Banning basketball teams from post-season play for lacking enough students
Secretary of Education Arne Duncan, former professional basketball player in Australia, has suggested that NCAA men's basketball team that do not graduate at least 40% of their players should be banned from post-season play. From the New York Daily News: (And here's a link to his actual statement.)
Secretary of Education Arne Duncan is urging the NCAA to ban from the Big Dance teams from schools that fail to graduate 40% of their basketball players. That's the right call.
According to a study released this week, 12 of the 64 schools in this year's tournament fail to meet that minimal benchmark - and many have an even more abysmal record on helping black players toward degrees.
At Maryland, No. 4 Midwest seed, just 8% of players graduate. Among black players, the number is a beyond-scandalous 0%.
At Baylor, No. 3 seed in the South regional, 36% graduate. Among black players, just 29%.
At Kentucky, many people's pick - including President Obama's - to get to the Final Four, 31% graduate. Among black players, just 18%.
With numbers like those, Kentucky wouldn't be in the tourney at all, if the President's own secretary of education has his way. And he should. These programs owe their players far better.
An institution of higher education's job is to prepare young people for the global workforce, not the neighborhood playground.
Yet, as NAACP President Benjamin Jealous pointed out in joining Duncan yesterday, the likes of Maryland (0% black basketball player graduation rate) and California (0%) and UNLV (13%) appear happy to exploit talented young people to generate a month-long bonanza of ratings and school spirit and revenue - but care far less that they complete their educations.
Some schools get it right. Marquette graduates all its white and black basketball players. So do Notre Dame and Wake Forest.
But others, to use Duncan's term, "use and dump" players. The result is that a tiny fraction make the NBA - and hundreds leave school without the skills necessary to build careers.
So turn on the tournament. Enjoy the upsets and last-second finishes. Good luck in your office pool. And just think, for a minute, about what happens to the kids when they leave the court.
Some go on to great things; others get hung out to dry. It doesn't have to be that way.
Read more: http://www.nydailynews.com/opinions/2010/03/18/2010-03-18_march_sanity.html#ixzz0ikfGpg5H
I read an article which included responses from some of the coaches who might suffer the most under this policy. One of my favorite responses by a coach BLAMED SECONDARY SCHOOLS in this country for the problem. Look, pal, you're the one who offered a college scholarship to a kid who was obviously unqualified to actually be a student on your campus, and you didn't care. All you wanted to do was win. This attitude would be fine if this was the minor leagues of the NBA and the athletes were getting paid. But that's not how it works. The NBA is spared the expense of running a developmental league on its own dime, and so they're happy. But colleges are, first of all, schools, and they should seek to accept the students who will actually be able to attend class and benefit from that experience by being able to earn a degree.
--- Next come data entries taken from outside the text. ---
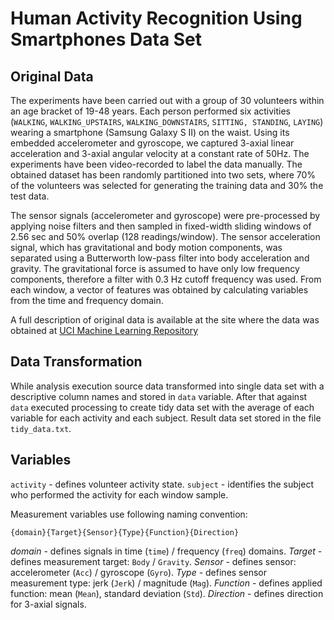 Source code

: # Human Activity Recognition Using Smartphones Data Set 

## Original Data

The experiments have been carried out with a group of 30 volunteers within an age bracket of 19-48 years. Each person performed six activities (`WALKING`, `WALKING_UPSTAIRS`, `WALKING_DOWNSTAIRS`, `SITTING, STANDING`, `LAYING`) wearing a smartphone (Samsung Galaxy S II) on the waist. Using its embedded accelerometer and gyroscope, we captured 3-axial linear acceleration and 3-axial angular velocity at a constant rate of 50Hz. The experiments have been video-recorded to label the data manually. The obtained dataset has been randomly partitioned into two sets, where 70% of the volunteers was selected for generating the training data and 30% the test data. 

The sensor signals (accelerometer and gyroscope) were pre-processed by applying noise filters and then sampled in fixed-width sliding windows of 2.56 sec and 50% overlap (128 readings/window). The sensor acceleration signal, which has gravitational and body motion components, was separated using a Butterworth low-pass filter into body acceleration and gravity. The gravitational force is assumed to have only low frequency components, therefore a filter with 0.3 Hz cutoff frequency was used. From each window, a vector of features was obtained by calculating variables from the time and frequency domain.

A full description of original data is available at the site where the data was obtained at [UCI Machine Learning Repository](http://archive.ics.uci.edu/ml/datasets/Human+Activity+Recognition+Using+Smartphones)

## Data Transformation

While analysis execution source data transformed into single data set with a descriptive column names and stored in `data` variable.
After that against `data` executed processing to create tidy data set with the average of each variable for each activity and each subject.
Result data set stored in the file `tidy_data.txt`.

## Variables

`activity` - defines volunteer activity state.
`subject` - identifies the subject who performed the activity for each window sample.

Measurement variables use following naming convention:
```
{domain}{Target}{Sensor}{Type}{Function}{Direction}
```

*domain* - defines signals in time (`time`) / frequency (`freq`) domains.
*Target* - defines measurement target: `Body` / `Gravity`.
*Sensor* - defines sensor: accelerometer (`Acc`) / gyroscope (`Gyro`).
*Type* - defines sensor measurement type: jerk (`Jerk`) / magnitude (`Mag`).
*Function* - defines applied function: mean (`Mean`), standard deviation (`Std`).
*Direction* - defines direction for 3-axial signals.
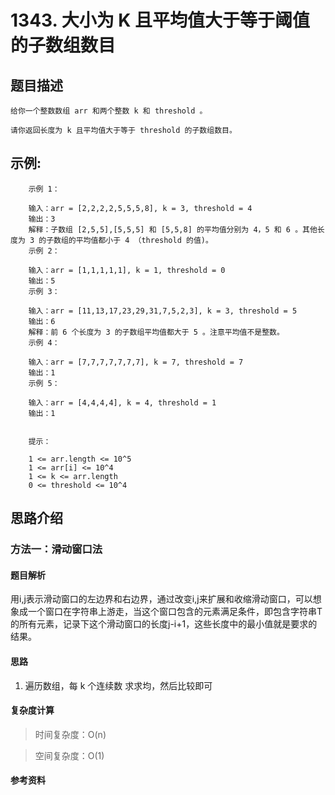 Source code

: # 1343. 大小为 K 且平均值大于等于阈值的子数组数目

## 题目描述

    给你一个整数数组 arr 和两个整数 k 和 threshold 。

    请你返回长度为 k 且平均值大于等于 threshold 的子数组数目。

## 示例:
```
    示例 1：

    输入：arr = [2,2,2,2,5,5,5,8], k = 3, threshold = 4
    输出：3
    解释：子数组 [2,5,5],[5,5,5] 和 [5,5,8] 的平均值分别为 4，5 和 6 。其他长度为 3 的子数组的平均值都小于 4 （threshold 的值)。
    示例 2：

    输入：arr = [1,1,1,1,1], k = 1, threshold = 0
    输出：5
    示例 3：

    输入：arr = [11,13,17,23,29,31,7,5,2,3], k = 3, threshold = 5
    输出：6
    解释：前 6 个长度为 3 的子数组平均值都大于 5 。注意平均值不是整数。
    示例 4：

    输入：arr = [7,7,7,7,7,7,7], k = 7, threshold = 7
    输出：1
    示例 5：

    输入：arr = [4,4,4,4], k = 4, threshold = 1
    输出：1
     

    提示：

    1 <= arr.length <= 10^5
    1 <= arr[i] <= 10^4
    1 <= k <= arr.length
    0 <= threshold <= 10^4
```

## 思路介绍

### 方法一：滑动窗口法

#### 题目解析

用i,j表示滑动窗口的左边界和右边界，通过改变i,j来扩展和收缩滑动窗口，可以想象成一个窗口在字符串上游走，当这个窗口包含的元素满足条件，即包含字符串T的所有元素，记录下这个滑动窗口的长度j-i+1，这些长度中的最小值就是要求的结果。

#### 思路

1. 遍历数组，每 k 个连续数 求求均，然后比较即可

   
#### 复杂度计算

> 时间复杂度：O(n)  

> 空间复杂度：O(1)

#### 参考资料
But it's not just college coaches who have things backwards. Someone I know was given a permission slip for a tournament by a student who was failing his class horribly. The teacher has a public policy of not signing permission slips for students who are failing. Now let's remember that usually it doesn't seem to matter what policies teachers actually have if they are inconvenient, and the teacher figured that probably the student would go to the tournament anyway. Instead, my colleague got a long email fusillade from this student's track coach, vehemently attacking him for denying this student a "chance at a college scholarship."
Let's get real: with a GPA of 1.5-- the required (and horrifyingly low) GPA to participate in sporting activities in the area-- and with the student failing not one but TWO classes required for graduation, the idea of a college scholarship at all seemed about as unlikely being struck on the head by a meteorite. What the coach was probably really mad about was that, if his athlete didn't go to the tournament, the coach might not have as many chances to win.
Did the coach care that the athlete was failing? Did the coach care that the student obviously wasn't preparing himself for this hypothetical college scholarship to be put to good use? No. And that is a real travesty.
So Secretary Duncan's proposal is a small but significant step in the right direction. Of course he's spitting into the wind of the money tree that is March Madness, but give him points for trying on this issue.